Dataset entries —
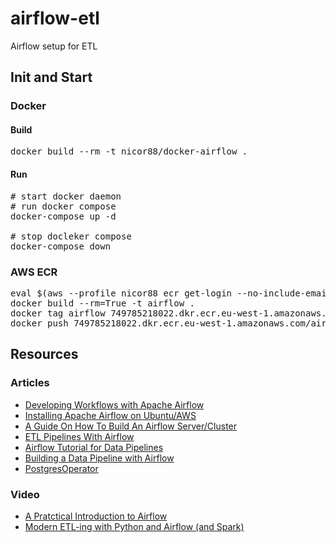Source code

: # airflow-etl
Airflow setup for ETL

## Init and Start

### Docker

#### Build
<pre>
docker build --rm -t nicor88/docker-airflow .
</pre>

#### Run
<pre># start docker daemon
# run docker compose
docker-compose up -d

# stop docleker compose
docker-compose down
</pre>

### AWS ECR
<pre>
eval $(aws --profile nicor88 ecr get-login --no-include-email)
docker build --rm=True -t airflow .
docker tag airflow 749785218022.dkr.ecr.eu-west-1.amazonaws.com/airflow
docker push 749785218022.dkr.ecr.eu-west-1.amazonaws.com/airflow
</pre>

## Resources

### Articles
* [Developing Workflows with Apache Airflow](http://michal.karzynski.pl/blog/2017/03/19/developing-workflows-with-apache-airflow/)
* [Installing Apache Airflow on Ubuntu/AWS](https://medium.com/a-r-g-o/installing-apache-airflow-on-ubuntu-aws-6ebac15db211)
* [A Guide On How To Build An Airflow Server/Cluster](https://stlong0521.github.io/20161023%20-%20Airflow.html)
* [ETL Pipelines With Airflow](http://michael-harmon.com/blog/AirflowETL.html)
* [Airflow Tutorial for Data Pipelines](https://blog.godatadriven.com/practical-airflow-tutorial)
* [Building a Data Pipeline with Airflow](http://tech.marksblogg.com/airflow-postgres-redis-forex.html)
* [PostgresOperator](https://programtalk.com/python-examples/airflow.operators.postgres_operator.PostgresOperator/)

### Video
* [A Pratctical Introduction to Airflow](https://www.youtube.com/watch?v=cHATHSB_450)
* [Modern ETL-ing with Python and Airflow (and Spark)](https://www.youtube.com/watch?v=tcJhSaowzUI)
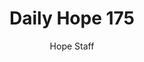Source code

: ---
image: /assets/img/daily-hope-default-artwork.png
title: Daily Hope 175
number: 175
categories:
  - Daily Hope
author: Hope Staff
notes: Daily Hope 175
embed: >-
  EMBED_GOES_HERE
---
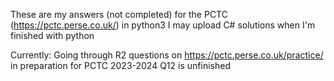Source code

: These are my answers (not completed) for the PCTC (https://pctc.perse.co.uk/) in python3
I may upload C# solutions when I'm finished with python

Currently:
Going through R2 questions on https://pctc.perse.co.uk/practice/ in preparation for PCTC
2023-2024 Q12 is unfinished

Required action — Pictures don't belong in the copy. Transcribe every record exactly as it appears.

Answer to the problem —
Source code

: # airflow-etl
Airflow setup for ETL

## Init and Start

### Docker

#### Build
<pre>
docker build --rm -t nicor88/docker-airflow .
</pre>

#### Run
<pre># start docker daemon
# run docker compose
docker-compose up -d

# stop docleker compose
docker-compose down
</pre>

### AWS ECR
<pre>
eval $(aws --profile nicor88 ecr get-login --no-include-email)
docker build --rm=True -t airflow .
docker tag airflow 749785218022.dkr.ecr.eu-west-1.amazonaws.com/airflow
docker push 749785218022.dkr.ecr.eu-west-1.amazonaws.com/airflow
</pre>

## Resources

### Articles
* [Developing Workflows with Apache Airflow](http://michal.karzynski.pl/blog/2017/03/19/developing-workflows-with-apache-airflow/)
* [Installing Apache Airflow on Ubuntu/AWS](https://medium.com/a-r-g-o/installing-apache-airflow-on-ubuntu-aws-6ebac15db211)
* [A Guide On How To Build An Airflow Server/Cluster](https://stlong0521.github.io/20161023%20-%20Airflow.html)
* [ETL Pipelines With Airflow](http://michael-harmon.com/blog/AirflowETL.html)
* [Airflow Tutorial for Data Pipelines](https://blog.godatadriven.com/practical-airflow-tutorial)
* [Building a Data Pipeline with Airflow](http://tech.marksblogg.com/airflow-postgres-redis-forex.html)
* [PostgresOperator](https://programtalk.com/python-examples/airflow.operators.postgres_operator.PostgresOperator/)

### Video
* [A Pratctical Introduction to Airflow](https://www.youtube.com/watch?v=cHATHSB_450)
* [Modern ETL-ing with Python and Airflow (and Spark)](https://www.youtube.com/watch?v=tcJhSaowzUI)
Source code

: ---
image: /assets/img/daily-hope-default-artwork.png
title: Daily Hope 175
number: 175
categories:
  - Daily Hope
author: Hope Staff
notes: Daily Hope 175
embed: >-
  EMBED_GOES_HERE
---
Source code

: These are my answers (not completed) for the PCTC (https://pctc.perse.co.uk/) in python3
I may upload C# solutions when I'm finished with python

Currently:
Going through R2 questions on https://pctc.perse.co.uk/practice/ in preparation for PCTC
2023-2024 Q12 is unfinished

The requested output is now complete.